::: EXERCISE MATERIAL

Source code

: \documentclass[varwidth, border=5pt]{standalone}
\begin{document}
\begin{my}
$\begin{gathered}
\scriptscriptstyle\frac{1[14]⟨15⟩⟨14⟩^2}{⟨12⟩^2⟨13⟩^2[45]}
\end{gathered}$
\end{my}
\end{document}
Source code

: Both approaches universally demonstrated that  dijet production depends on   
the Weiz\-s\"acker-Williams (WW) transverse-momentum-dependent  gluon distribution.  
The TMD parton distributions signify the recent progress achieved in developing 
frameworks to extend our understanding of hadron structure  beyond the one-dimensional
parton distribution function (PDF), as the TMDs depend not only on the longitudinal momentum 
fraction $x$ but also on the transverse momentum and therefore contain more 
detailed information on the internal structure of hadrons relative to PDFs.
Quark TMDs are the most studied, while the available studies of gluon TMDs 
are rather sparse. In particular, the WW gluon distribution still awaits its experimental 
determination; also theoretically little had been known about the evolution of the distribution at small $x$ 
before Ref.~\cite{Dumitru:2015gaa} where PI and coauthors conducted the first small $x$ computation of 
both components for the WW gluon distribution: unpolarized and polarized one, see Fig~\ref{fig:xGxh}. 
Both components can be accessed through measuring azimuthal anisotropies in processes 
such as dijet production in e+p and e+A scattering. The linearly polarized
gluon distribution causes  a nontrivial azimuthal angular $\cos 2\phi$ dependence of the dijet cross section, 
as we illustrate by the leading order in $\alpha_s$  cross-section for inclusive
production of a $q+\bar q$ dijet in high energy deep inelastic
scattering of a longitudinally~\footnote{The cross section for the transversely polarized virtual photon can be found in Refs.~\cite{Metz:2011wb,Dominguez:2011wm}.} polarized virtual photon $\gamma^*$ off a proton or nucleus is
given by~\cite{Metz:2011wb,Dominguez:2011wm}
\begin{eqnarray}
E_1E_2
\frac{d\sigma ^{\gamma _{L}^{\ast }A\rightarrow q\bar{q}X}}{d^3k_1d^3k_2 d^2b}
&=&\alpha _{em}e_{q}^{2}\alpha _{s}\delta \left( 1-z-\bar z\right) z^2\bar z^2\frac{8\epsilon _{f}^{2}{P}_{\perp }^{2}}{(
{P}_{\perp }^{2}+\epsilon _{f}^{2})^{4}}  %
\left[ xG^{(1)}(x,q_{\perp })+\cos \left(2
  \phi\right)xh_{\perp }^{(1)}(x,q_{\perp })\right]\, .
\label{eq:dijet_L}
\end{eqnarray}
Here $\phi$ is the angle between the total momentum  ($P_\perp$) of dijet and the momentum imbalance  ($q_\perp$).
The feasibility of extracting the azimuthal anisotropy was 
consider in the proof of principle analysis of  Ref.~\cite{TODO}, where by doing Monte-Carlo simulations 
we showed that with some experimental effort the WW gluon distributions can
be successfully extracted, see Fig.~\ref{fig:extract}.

::::::

*ABOUT THIS EXERCISE:*
Each record needs to be duplicated exactly as given.

*RESULT OF THIS EXERCISE:*
Source code

: \documentclass[varwidth, border=5pt]{standalone}
\begin{document}
\begin{my}
$\begin{gathered}
\scriptscriptstyle\frac{1[14]⟨15⟩⟨14⟩^2}{⟨12⟩^2⟨13⟩^2[45]}
\end{gathered}$
\end{my}
\end{document}
Source code

: Both approaches universally demonstrated that  dijet production depends on   
the Weiz\-s\"acker-Williams (WW) transverse-momentum-dependent  gluon distribution.  
The TMD parton distributions signify the recent progress achieved in developing 
frameworks to extend our understanding of hadron structure  beyond the one-dimensional
parton distribution function (PDF), as the TMDs depend not only on the longitudinal momentum 
fraction $x$ but also on the transverse momentum and therefore contain more 
detailed information on the internal structure of hadrons relative to PDFs.
Quark TMDs are the most studied, while the available studies of gluon TMDs 
are rather sparse. In particular, the WW gluon distribution still awaits its experimental 
determination; also theoretically little had been known about the evolution of the distribution at small $x$ 
before Ref.~\cite{Dumitru:2015gaa} where PI and coauthors conducted the first small $x$ computation of 
both components for the WW gluon distribution: unpolarized and polarized one, see Fig~\ref{fig:xGxh}. 
Both components can be accessed through measuring azimuthal anisotropies in processes 
such as dijet production in e+p and e+A scattering. The linearly polarized
gluon distribution causes  a nontrivial azimuthal angular $\cos 2\phi$ dependence of the dijet cross section, 
as we illustrate by the leading order in $\alpha_s$  cross-section for inclusive
production of a $q+\bar q$ dijet in high energy deep inelastic
scattering of a longitudinally~\footnote{The cross section for the transversely polarized virtual photon can be found in Refs.~\cite{Metz:2011wb,Dominguez:2011wm}.} polarized virtual photon $\gamma^*$ off a proton or nucleus is
given by~\cite{Metz:2011wb,Dominguez:2011wm}
\begin{eqnarray}
E_1E_2
\frac{d\sigma ^{\gamma _{L}^{\ast }A\rightarrow q\bar{q}X}}{d^3k_1d^3k_2 d^2b}
&=&\alpha _{em}e_{q}^{2}\alpha _{s}\delta \left( 1-z-\bar z\right) z^2\bar z^2\frac{8\epsilon _{f}^{2}{P}_{\perp }^{2}}{(
{P}_{\perp }^{2}+\epsilon _{f}^{2})^{4}}  %
\left[ xG^{(1)}(x,q_{\perp })+\cos \left(2
  \phi\right)xh_{\perp }^{(1)}(x,q_{\perp })\right]\, .
\label{eq:dijet_L}
\end{eqnarray}
Here $\phi$ is the angle between the total momentum  ($P_\perp$) of dijet and the momentum imbalance  ($q_\perp$).
The feasibility of extracting the azimuthal anisotropy was 
consider in the proof of principle analysis of  Ref.~\cite{TODO}, where by doing Monte-Carlo simulations 
we showed that with some experimental effort the WW gluon distributions can
be successfully extracted, see Fig.~\ref{fig:extract}.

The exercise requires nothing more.